BERNA È FREDDO,CHIESA CI PROVA SEMPRE, INGENUO ZARATE

 di Tommaso Loreto Twitter:   articolo letto 10879 volte
© foto di Federico De Luca
BERNA È FREDDO,CHIESA CI PROVA SEMPRE, INGENUO ZARATE

TATARUSANU – Graziato da Floro Flores che spara alto non è impeccabile in uscita sul cross dalla destra di De Guzman, buon per lui che Inglese non ne approfitti. Nella ripresa un tiro di Bastien fa la barba al palo, poi lui respinge il colpo di testa di Inglese. Alti e bassi, 6.

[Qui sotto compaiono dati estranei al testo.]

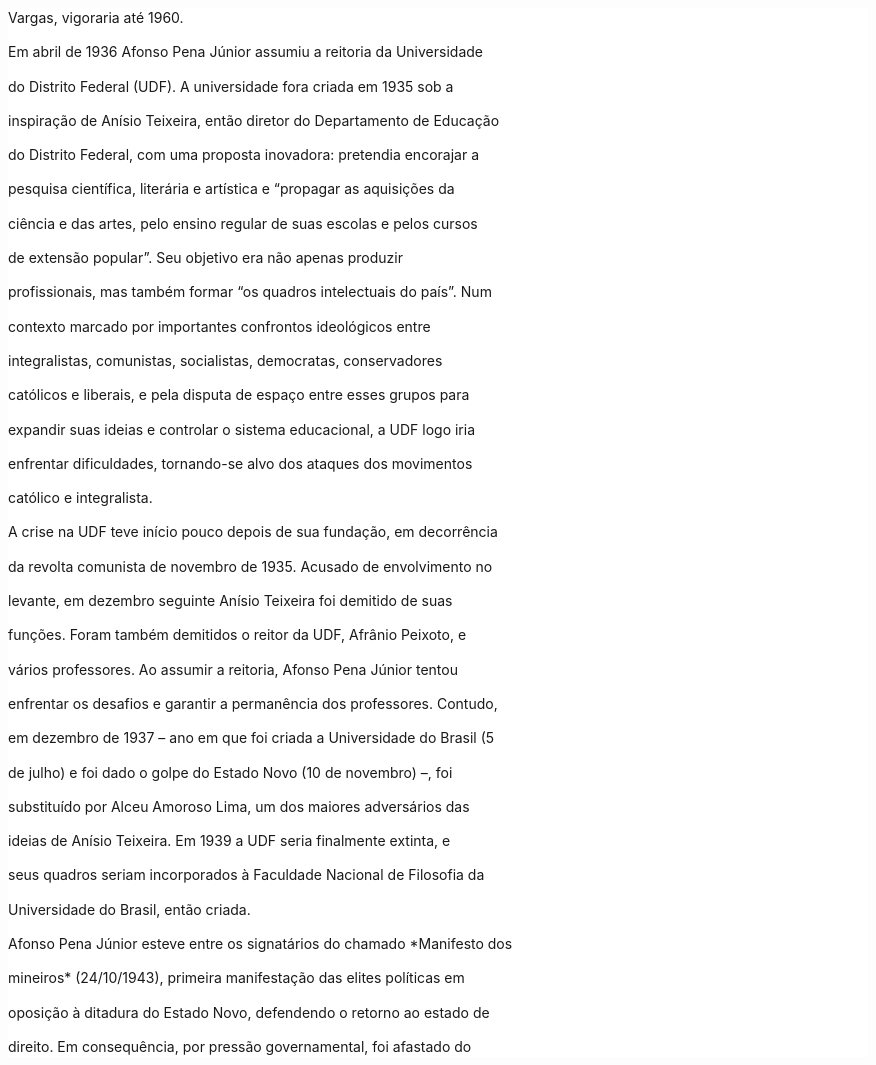 Vargas, vigoraria até 1960.



Em abril de 1936 Afonso Pena Júnior assumiu a reitoria da Universidade

do Distrito Federal (UDF). A universidade fora criada em 1935 sob a

inspiração de Anísio Teixeira, então diretor do Departamento de Educação

do Distrito Federal, com uma proposta inovadora: pretendia encorajar a

pesquisa científica, literária e artística e “propagar as aquisições da

ciência e das artes, pelo ensino regular de suas escolas e pelos cursos

de extensão popular”. Seu objetivo era não apenas produzir

profissionais, mas também formar “os quadros intelectuais do país”. Num

contexto marcado por importantes confrontos ideológicos entre

integralistas, comunistas, socialistas, democratas, conservadores

católicos e liberais, e pela disputa de espaço entre esses grupos para

expandir suas ideias e controlar o sistema educacional, a UDF logo iria

enfrentar dificuldades, tornando-se alvo dos ataques dos movimentos

católico e integralista.



A crise na UDF teve início pouco depois de sua fundação, em decorrência

da revolta comunista de novembro de 1935. Acusado de envolvimento no

levante, em dezembro seguinte Anísio Teixeira foi demitido de suas

funções. Foram também demitidos o reitor da UDF, Afrânio Peixoto, e

vários professores. Ao assumir a reitoria, Afonso Pena Júnior tentou

enfrentar os desafios e garantir a permanência dos professores. Contudo,

em dezembro de 1937 – ano em que foi criada a Universidade do Brasil (5

de julho) e foi dado o golpe do Estado Novo (10 de novembro) –, foi

substituído por Alceu Amoroso Lima, um dos maiores adversários das

ideias de Anísio Teixeira. Em 1939 a UDF seria finalmente extinta, e

seus quadros seriam incorporados à Faculdade Nacional de Filosofia da

Universidade do Brasil, então criada.



Afonso Pena Júnior esteve entre os signatários do chamado *Manifesto dos

mineiros* (24/10/1943), primeira manifestação das elites políticas em

oposição à ditadura do Estado Novo, defendendo o retorno ao estado de

direito. Em consequência, por pressão governamental, foi afastado do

TOMOVIC – Ha il merito di propiziare l'espulsione di Radovanovic, ma dopo l'espulsione di Zarate va un po' in sofferenza, 6.

SANCHEZ – Forse c'è fallo, ma non è impeccabile nella mancata chiusura su Floro Flores che alza la mira. Recupera sicurezza col passare del tempo nonostante il difensore centrale sia propriamente il suo ruolo, 6.

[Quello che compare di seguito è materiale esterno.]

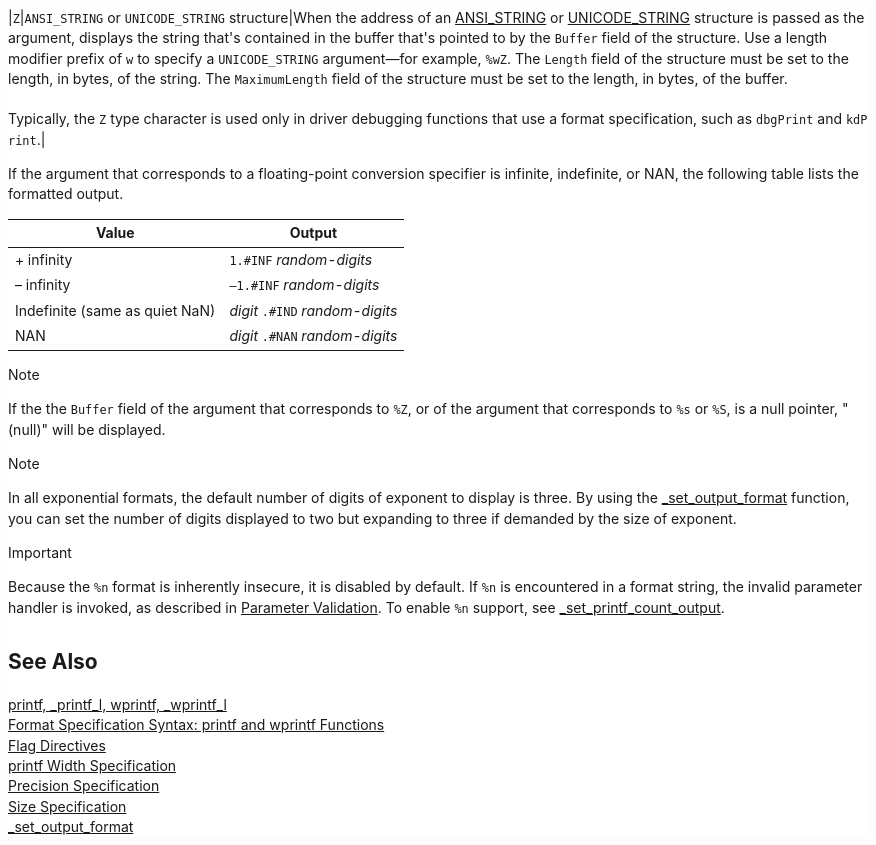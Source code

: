 |`Z`|`ANSI_STRING` or `UNICODE_STRING` structure|When the address of an [ANSI_STRING](http://msdn.microsoft.com/library/windows/hardware/ff540605.aspx) or [UNICODE_STRING](http://msdn.microsoft.com/library/windows/hardware/ff564879.aspx) structure is passed as the argument, displays the string that's contained in the buffer that's pointed to by the `Buffer` field of the structure. Use a length modifier prefix of `w` to specify a `UNICODE_STRING` argument—for example, `%wZ`. The `Length` field of the structure must be set to the length, in bytes, of the string. The `MaximumLength` field of the structure must be set to the length, in bytes, of the buffer.<br /><br /> Typically, the `Z` type character is used only in driver debugging functions that use a format specification, such as `dbgPrint` and `kdPrint`.|  
  
 If the argument that corresponds to a floating-point conversion specifier is infinite, indefinite, or NAN, the following table lists the formatted output.  
  
|Value|Output|  
|-----------|------------|  
|+ infinity|`1.#INF` *random-digits*|  
|– infinity|`–1.#INF` *random-digits*|  
|Indefinite (same as quiet NaN)|*digit* `.#IND` *random-digits*|  
|NAN|*digit* `.#NAN` *random-digits*|  
  
> [!NOTE]
>  If the the `Buffer` field of the argument that corresponds to `%Z`, or of the argument that corresponds to `%s` or `%S`, is a null pointer, "(null)" will be displayed.  
  
> [!NOTE]
>  In all exponential formats, the default number of digits of exponent to display is three. By using the [_set_output_format](../c-runtime-library/set-output-format.md) function, you can set the number of digits displayed to two but expanding to three if demanded by the size of exponent.  
  
> [!IMPORTANT]
>  Because the `%n` format is inherently insecure, it is disabled by default. If `%n` is encountered in a format string, the invalid parameter handler is invoked, as described in [Parameter Validation](../c-runtime-library/parameter-validation.md). To enable `%n` support, see [_set_printf_count_output](../c-runtime-library/reference/set-printf-count-output.md).  
  
## See Also  
 [printf, _printf_l, wprintf, _wprintf_l](../c-runtime-library/reference/printf-printf-l-wprintf-wprintf-l.md)   
 [Format Specification Syntax: printf and wprintf Functions](../c-runtime-library/format-specification-syntax-printf-and-wprintf-functions.md)   
 [Flag Directives](../c-runtime-library/flag-directives.md)   
 [printf Width Specification](../c-runtime-library/printf-width-specification.md)   
 [Precision Specification](../c-runtime-library/precision-specification.md)   
 [Size Specification](../c-runtime-library/size-specification.md)   
 [_set_output_format](../c-runtime-library/set-output-format.md)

DE MAIO – Chiusure ordinate dalla sua parte quando il Chievo prova a spingersi in avanti. Non sfigura, 6.

CHIESA – Lanciato a rete viene fermato sul più bello, poco prima del tiro. Ci prova allora sul finire di primo tempo senza impensierire Sorrentino. Da una sua azione sulla destra, nei primi minuti della ripresa, anche l'occasione con il pallone che non supera però tutta la linea di porta. Sarà una sensazione ma sembra sempre impegnarsi più degli altri, 6.

Dal 44'st BORJA VALEROS.v.

VECINO – Si vede il giusto nel primo tempo, un po' meglio nella ripresa che apre con un bel tiro deviato in corner. Sottotono, 5,5.

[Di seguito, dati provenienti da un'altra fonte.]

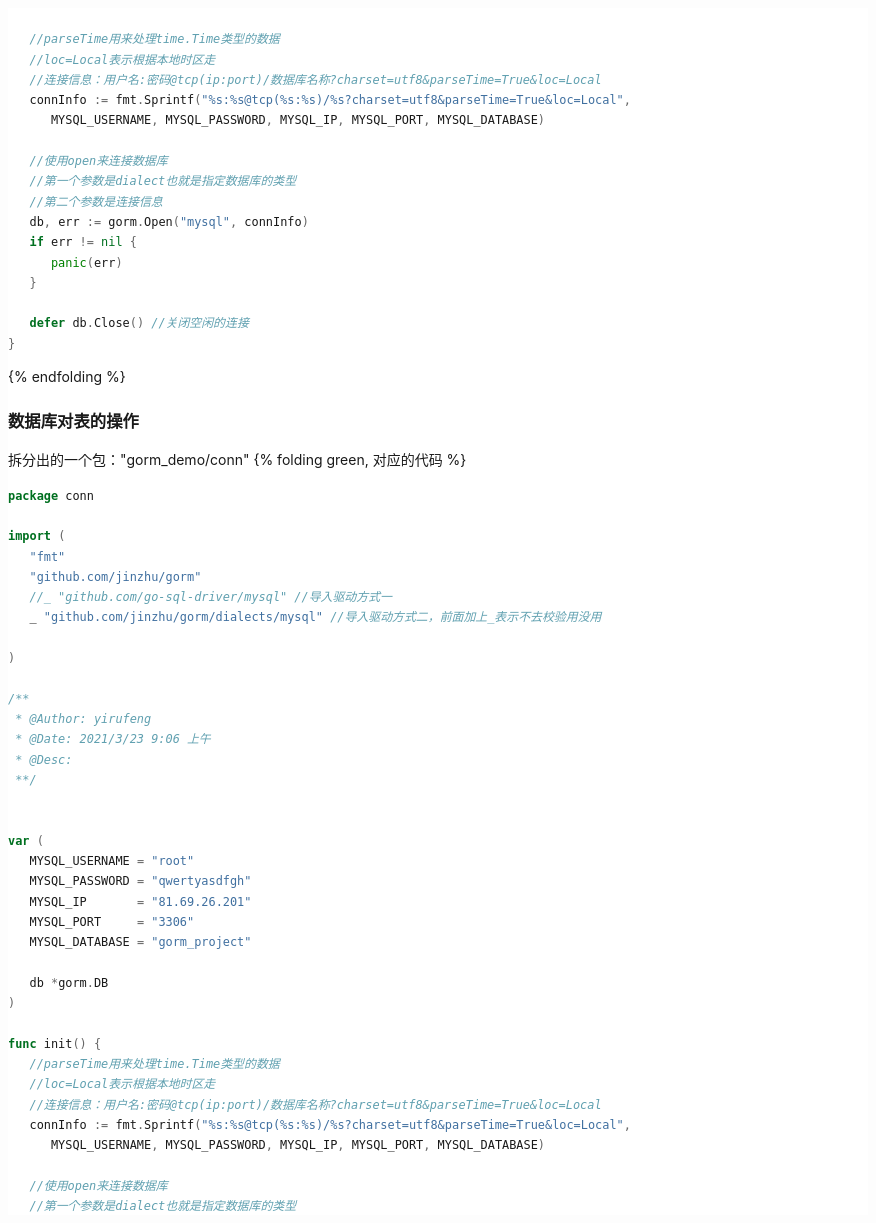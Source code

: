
 ```go

   //parseTime用来处理time.Time类型的数据
   //loc=Local表示根据本地时区走
   //连接信息：用户名:密码@tcp(ip:port)/数据库名称?charset=utf8&parseTime=True&loc=Local
   connInfo := fmt.Sprintf("%s:%s@tcp(%s:%s)/%s?charset=utf8&parseTime=True&loc=Local",
      MYSQL_USERNAME, MYSQL_PASSWORD, MYSQL_IP, MYSQL_PORT, MYSQL_DATABASE)

   //使用open来连接数据库
   //第一个参数是dialect也就是指定数据库的类型
   //第二个参数是连接信息
   db, err := gorm.Open("mysql", connInfo)
   if err != nil {
      panic(err)
   }

   defer db.Close() //关闭空闲的连接
}
```

{% endfolding %}




### 数据库对表的操作

拆分出的一个包："gorm_demo/conn"
{% folding green, 对应的代码 %}

```go
package conn

import (
   "fmt"
   "github.com/jinzhu/gorm"
   //_ "github.com/go-sql-driver/mysql" //导入驱动方式一
   _ "github.com/jinzhu/gorm/dialects/mysql" //导入驱动方式二，前面加上_表示不去校验用没用

)

/**
 * @Author: yirufeng
 * @Date: 2021/3/23 9:06 上午
 * @Desc:
 **/


var (
   MYSQL_USERNAME = "root"
   MYSQL_PASSWORD = "qwertyasdfgh"
   MYSQL_IP       = "81.69.26.201"
   MYSQL_PORT     = "3306"
   MYSQL_DATABASE = "gorm_project"

   db *gorm.DB
)

func init() {
   //parseTime用来处理time.Time类型的数据
   //loc=Local表示根据本地时区走
   //连接信息：用户名:密码@tcp(ip:port)/数据库名称?charset=utf8&parseTime=True&loc=Local
   connInfo := fmt.Sprintf("%s:%s@tcp(%s:%s)/%s?charset=utf8&parseTime=True&loc=Local",
      MYSQL_USERNAME, MYSQL_PASSWORD, MYSQL_IP, MYSQL_PORT, MYSQL_DATABASE)

   //使用open来连接数据库
   //第一个参数是dialect也就是指定数据库的类型
```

BADELJ – Poche idee in un primo tempo in cui la Fiorentina costruisce poco. Nella ripresa non va certamente meglio, 5.

Dal 33'st CRISTOFOROS.v.

M.OLIVERA – Spinge relativamente poco, quando trova il fondo però manca la precisione nel cross. Discontinuo, 5.

Dal 33'st ILICIC – Il tempo di entrare e offre un bel pallone a Kalinic. Poi spreca malamente un pallone a metà campo ma si fa perdonare con l'immediata copertura in difesa, 6.

ZARATE – Bello il primo tentativo di conclusione a rete con palla a lato non di molto. Sembra ispirato ma invece alla lunga tende a nascondersi e, ancora peggio, si fa espellere per fallo su Bastien. Ingenuo, 5.

BERNARDESCHI – Una bella discesa che avvia l'azione dalla quale nasce la prima occasione di Zarate e il calcio di punizione sul quale Kalinic non trova la deviazione. Altrettanto bella la punizione respinta dalla traversa che chiude il primo tempo. E' ancora sugli scudi in apertura di secondo tempo con un bel tiro alto non di molto. In pieno recupero, poi, s'inventa il rigore e, soprattutto, lo realizza per il passaggio del turno. Il freddo, 6,5.

KALINIC – Nonostante le voci di mercato è in campo da titolare. Sulla prima occasione non è però cattivissimo visto che non trova la deviazione su punizione di Bernardeschi e si fa comunque pescare in off-side. Finisce tra gli ammoniti, nel secondo tempo, dopo che arriva in ritardo su cross di Bernardeschi colpendo Sorrentino e non trova il tapin vincente dopo il tentativo di Chiesa finito sul palo. Serata strana, come lui sotto porta, 5,5.

SOUSA – Cambia assetto con la difesa a tre dove c'è Sanchez titolare, e con Zarate e Bernardeschi dietro a Kalinic. Il primo tempo non è entusiasmante e a parte l'occasione iniziale di Zarate, e quella a fine primo tempo con la traversa di Bernardeschi, il Chievo si fa vivo in zona tiro con Floro Flores e Inglese. Nella ripresa, con un uomo in più, i suoi giocano più sciolti, sfiorano il gol con Chiesa ma rischiano con un colpo di testa di Inglese respinto da Tatarusanu. Espulso Zarate, entrano Ilicic e Cristoforo per Olivera e Badelj, poi tocca anche a Borja Valero ma per i viola il rigore di Bernardeschi è manna dal cielo e vale il passaggio del turno con tanta, troppa, sofferenza, 5,5.